Bir çocuğun ilk yılları, dış dünyayla kurduğu temasların, anlam arayışlarının ve ilk bağ deneyimlerinin şekillendiği zamanlardır. Süreç boyu göz teması, seslere verilen tepkiler, gülümsemeler, oyun davetleri ince ince şekillenir. Tüm bu küçük etkileşimler, gelişimin karmaşık örüntüsünde ipuçları taşır. Ve bazen, bu örüntüde gözden kaçması kolay olan ince sapmalar, bir şeylerin beklenenden farklı işlediğinin ipuçlarını verir. İşte tam da burada, otizm belirtileri kendini sessizce göstermeye başlar.
Erken yaşta otizm şüphesi, çoğu zaman anne babaların ya da bakım verenlerin “bir şey farklı” demesiyle doğar. Yaşıtlarıyla kıyaslandığında geç başlayan sözcükler, karşılıklı etkileşime ilgisizlik, göz teması kurmakta yaşanan sıkıntılar, adı söylendiğinde bakmama gibi durumlar fark edilmeye başlar. Ancak bu gözlemler her zaman net bir tablo sunmak adına tek başına yeterli olmasa da bazı işaretler, özellikle de birden fazla alanda ortaya çıktığında, daha yakından bakılması gerektiğine dair ebeveynleri uyarmalıdır.

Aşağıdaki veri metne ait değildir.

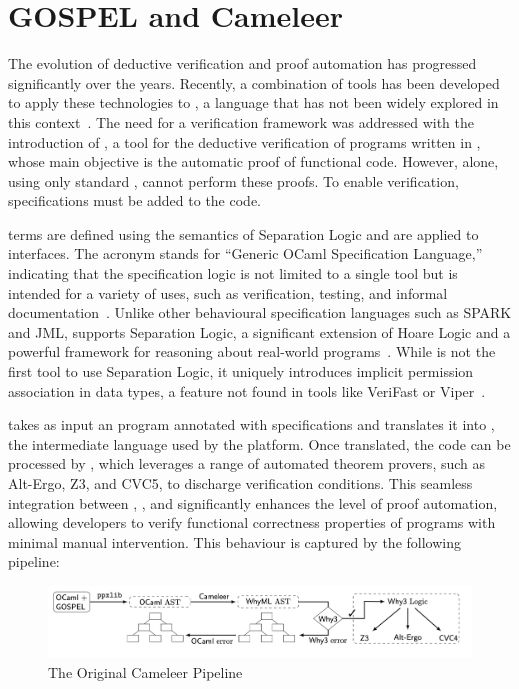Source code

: \section{GOSPEL and Cameleer}
\label{sec:Cameleer}

The evolution of deductive verification and proof automation has progressed significantly over the years. Recently, a 
combination of tools has been developed to apply these technologies to \ocaml, a language that has not been widely explored in 
this context~\cite{PereiraR20}. The need for a verification framework was addressed with the introduction of \cameleer, a tool 
for the deductive verification of programs written in \ocaml, whose main objective is the automatic proof of functional code. 
However, \cameleer alone, using only standard \ocaml, cannot perform these proofs. To enable verification, \gospel specifications 
must be added to the \ocaml code.

\gospel terms are defined using the semantics of Separation Logic and are applied to \ocaml interfaces. The acronym \gospel stands 
for “Generic OCaml Specification Language,” indicating that the specification logic is not limited to a single tool but is intended 
for a variety of uses, such as verification, testing, and informal documentation~\cite{ChargueraudFLP19}. Unlike other behavioural 
specification languages such as \textsf{SPARK} and \textsf{JML}, \gospel supports Separation Logic, a significant extension of Hoare 
Logic and a powerful framework for reasoning about real-world programs~\cite{Reynolds02, OHearnRY01}. While \gospel is not the first 
tool to use Separation Logic, it uniquely introduces implicit permission association in data types, a feature not found in tools 
like \textsf{VeriFast} or \textsf{Viper}~\cite{ChargueraudFLP19}.

\cameleer takes as input an \ocaml program annotated with \gospel specifications and translates it into \whyml, the intermediate 
language used by the \whythree platform. Once translated, the code can be processed by \whythree, which leverages a range of automated 
theorem provers, such as Alt-Ergo, Z3, and CVC5, to discharge verification conditions. This seamless integration between \cameleer, 
\gospel, and \whythree significantly enhances the level of proof automation, allowing developers to verify functional correctness 
properties of \ocaml programs with minimal manual intervention. This behaviour is captured by the following pipeline:

\begin{figure}[H]
    \centering
    \includegraphics[width=\linewidth]{images/Cameleer_From_Paper.png}
    \caption{The Original Cameleer Pipeline~\cite{PereiraR20}}
    \label{fig:CameleerPipeline}
\end{figure}

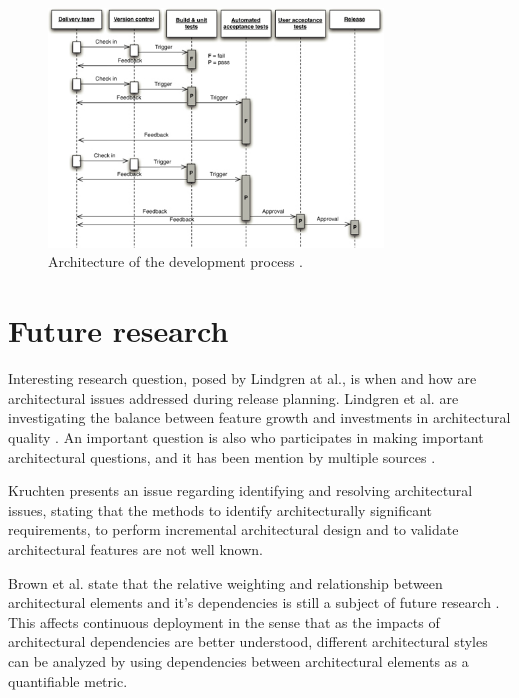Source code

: \documentclass[conference]{IEEEtran}
\begin{document}
\begin{figure}[!t]
	\centering
	\includegraphics[width=3.5in]{developmentprocess.jpg}
	\caption{Architecture of the development process \cite{cdbook}.}
	\label{fig1}
\end{figure}

\section{Future research}

Interesting research question, posed by Lindgren at al., is when and how are architectural issues addressed during release planning. Lindgren et al. are investigating the balance between feature growth and investments in architectural quality \cite{lindgren2008importance}. An important question is also who participates in making important architectural questions, and it has been mention by multiple sources \cite{lindgren2008importance, kruchten2010software}.

Kruchten presents an issue regarding identifying and resolving architectural issues, stating that the methods to identify architecturally significant requirements, to perform incremental architectural design and to validate architectural features are not well known.

Brown et al. state that the relative weighting and relationship between architectural elements and it's dependencies is still a subject of future research \cite{brown2011analysis}. This affects continuous deployment in the sense that as the impacts of architectural dependencies are better understood, different architectural styles can be analyzed by using dependencies between architectural elements as a quantifiable metric. 


\end{document}

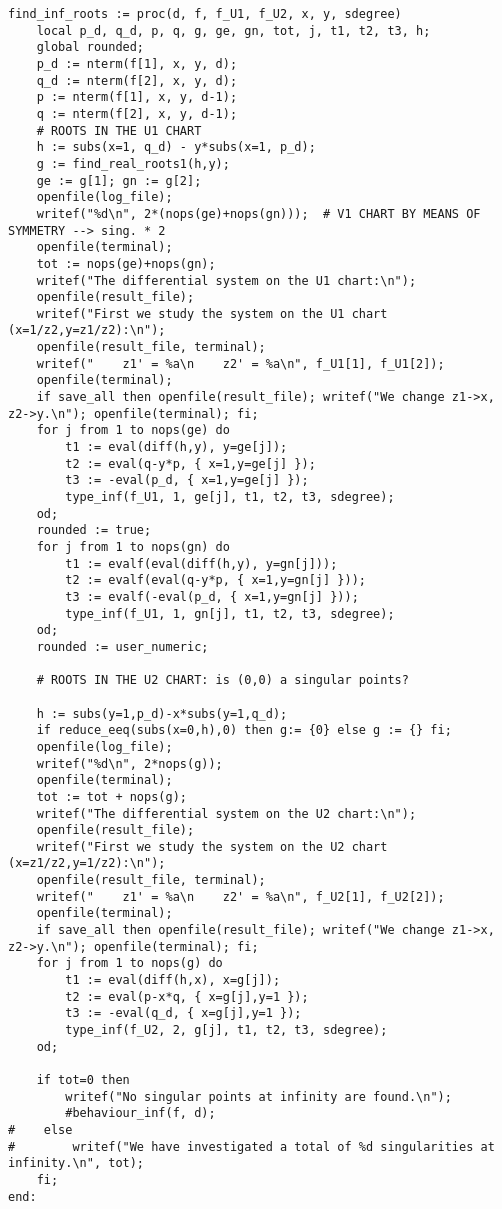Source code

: \documentclass[a4paper,10pt]{article}
\begin{document}
\begin{lstlisting}[name=infinity]
find_inf_roots := proc(d, f, f_U1, f_U2, x, y, sdegree)
    local p_d, q_d, p, q, g, ge, gn, tot, j, t1, t2, t3, h;
    global rounded;
    p_d := nterm(f[1], x, y, d);
    q_d := nterm(f[2], x, y, d);
    p := nterm(f[1], x, y, d-1);
    q := nterm(f[2], x, y, d-1);
    # ROOTS IN THE U1 CHART
    h := subs(x=1, q_d) - y*subs(x=1, p_d);
    g := find_real_roots1(h,y);
    ge := g[1]; gn := g[2];
    openfile(log_file);
    writef("%d\n", 2*(nops(ge)+nops(gn)));  # V1 CHART BY MEANS OF SYMMETRY --> sing. * 2
    openfile(terminal);
    tot := nops(ge)+nops(gn);
    writef("The differential system on the U1 chart:\n");
    openfile(result_file);
    writef("First we study the system on the U1 chart (x=1/z2,y=z1/z2):\n");
    openfile(result_file, terminal);
    writef("    z1' = %a\n    z2' = %a\n", f_U1[1], f_U1[2]);
    openfile(terminal);
    if save_all then openfile(result_file); writef("We change z1->x, z2->y.\n"); openfile(terminal); fi;
    for j from 1 to nops(ge) do
        t1 := eval(diff(h,y), y=ge[j]);
        t2 := eval(q-y*p, { x=1,y=ge[j] });
        t3 := -eval(p_d, { x=1,y=ge[j] });
        type_inf(f_U1, 1, ge[j], t1, t2, t3, sdegree);
    od;
    rounded := true;
    for j from 1 to nops(gn) do
        t1 := evalf(eval(diff(h,y), y=gn[j]));
        t2 := evalf(eval(q-y*p, { x=1,y=gn[j] }));
        t3 := evalf(-eval(p_d, { x=1,y=gn[j] }));
        type_inf(f_U1, 1, gn[j], t1, t2, t3, sdegree);
    od;
    rounded := user_numeric;

    # ROOTS IN THE U2 CHART: is (0,0) a singular points?

    h := subs(y=1,p_d)-x*subs(y=1,q_d);
    if reduce_eeq(subs(x=0,h),0) then g:= {0} else g := {} fi;
    openfile(log_file);
    writef("%d\n", 2*nops(g));
    openfile(terminal);
    tot := tot + nops(g);
    writef("The differential system on the U2 chart:\n");
    openfile(result_file);
    writef("First we study the system on the U2 chart (x=z1/z2,y=1/z2):\n");
    openfile(result_file, terminal);
    writef("    z1' = %a\n    z2' = %a\n", f_U2[1], f_U2[2]);
    openfile(terminal);
    if save_all then openfile(result_file); writef("We change z1->x, z2->y.\n"); openfile(terminal); fi;
    for j from 1 to nops(g) do
        t1 := eval(diff(h,x), x=g[j]);
        t2 := eval(p-x*q, { x=g[j],y=1 });
        t3 := -eval(q_d, { x=g[j],y=1 });
        type_inf(f_U2, 2, g[j], t1, t2, t3, sdegree);
    od;

    if tot=0 then
        writef("No singular points at infinity are found.\n");
        #behaviour_inf(f, d);
#    else
#        writef("We have investigated a total of %d singularities at infinity.\n", tot);
    fi;
end:
\end{lstlisting}
\end{document}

Otizm spektrum bozukluğu, sadece sosyal etkileşimdeki farklılıklarla değil, aynı zamanda duyusal dünyayla kurulan ilişkinin de alışılmışın dışında olmasıyla dikkat çeker. Kimi çocuk belirli seslere aşırı duyarlıdır; kimi de ağrıya, ısıya ya da dokunmaya beklenmedik tepkiler verir. Bu farklılıklar çoğu zaman “utangaçlık”, “inadı var” ya da “kendi halinde” gibi açıklamalarla geçiştirilir. Oysa çocuğun duyusal dünyası, dışarıdan göründüğünden çok daha yoğun ya da bulanık olabilir.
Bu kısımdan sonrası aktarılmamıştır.